South Africa unemployment rises despite increase in job creation

South Africa’s unemployment rate rose for the first time in more than a year and may continue climbing as power cuts intensify, discouraging investment and sapping economic growth.

The official jobless rate jumped to 32.9% in the three months through March from 32.7% in the prior quarter, Statistics South Africa said Tuesday in a report released in the capital, Pretoria.

That’s the first increase since the fourth quarter of 2021. The median estimate of five economists in a Bloomberg survey was 33%.

Unemployment according to the expanded definition, which includes people who were available for work but not looking for a job, stood at 42.4%, compared with 42.6% in the December quarter.

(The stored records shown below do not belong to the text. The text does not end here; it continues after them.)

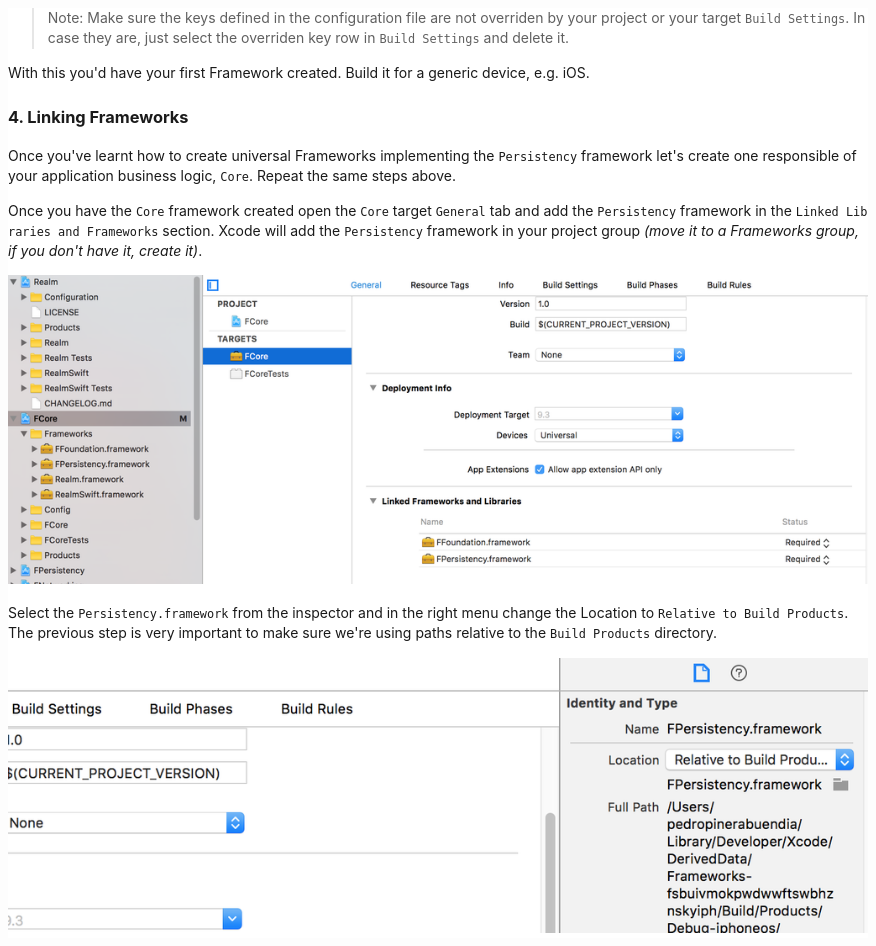 > Note: Make sure the keys defined in the configuration file are not overriden by your project or your target `Build Settings`. In case they are, just select the overriden key row in `Build Settings` and delete it.

With this you'd have your first Framework created. Build it for a generic device, e.g. iOS.

### 4. Linking Frameworks

Once you've learnt how to create universal Frameworks implementing the `Persistency` framework let's create one responsible of your application business logic, `Core`. Repeat the same steps above.

Once you have the `Core` framework created open the `Core` target `General` tab and add the `Persistency` framework in the `Linked Libraries and Frameworks` section. Xcode will add the `Persistency` framework in your project group *(move it to a Frameworks group, if you don't have it, create it)*.


![Core Framework linking against the Persistency one](Assets/Linking.png)

Select the `Persistency.framework` from the inspector and in the right menu change the Location to `Relative to Build Products`. The previous step is very important to make sure we're using paths relative to the `Build Products` directory.


![Core Framework linking against the Persistency one](Assets/Framework-Location.png)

But, the number of employed persons increased by 258 000 to 16.2 million in the first quarter of 2023 compared to the fourth quarter of 2022.

And the unemployment rate, according to the expanded definition – which includes people who were available for work but not looking for a job – decreased by 0.2 of a percentage point to 42.4%.

Both the formal and informal sectors recorded increases in employment of 209 000 and 107 000, respectively. Finance, community and social services, and agriculture created the most jobs.

But there were fewer positions in private households as well as small decreases in trade, mining, construction and manufacturing.

Africa’s most industrialized economy is experiencing its worst bout of power rationing yet, with outages this year exceeding those for all of 2022, because state utility Eskom can’t meet demand from its old and poorly maintained plants.

For only the second time on record, Eskom last week implemented five consecutive days of non-stop Stage 6 load-shedding, where it cuts 6,000 megawatts from the national grid, according to Bloomberg calculations.

The power cuts have caused the cost of doing business to surge and led to reduced trading hours. The Foschini Group, a South African fashion retailer, said annual sales fell by more than R1.5 billion ($78.7 million) in the year through March as the outages caused it to lose about 360,000 trading hours and curbed customer demand.

Vodacom Group Ltd. has spent 4 billion rand in backup power equipment such as batteries and generators since 2020, and 300 million rand this year on additional diesel, maintenance and security of its sites, the mobile operator’s Chief Executive Officer Shameel Joosub said on Monday.

The central bank estimates that power cuts are costing the economy as much as R899 million a day and will shave 2 percentage points off GDP growth this year, adding to other pressures, such as high inflation, logistic constraints, rand depreciation and rising interest rates.

Governor Lesetja Kganyago last week urged the government to remain committed to implementing structural reform measures, especially in logistics and electricity, that will unlock South Africa’s growth potential and reduce unemployment.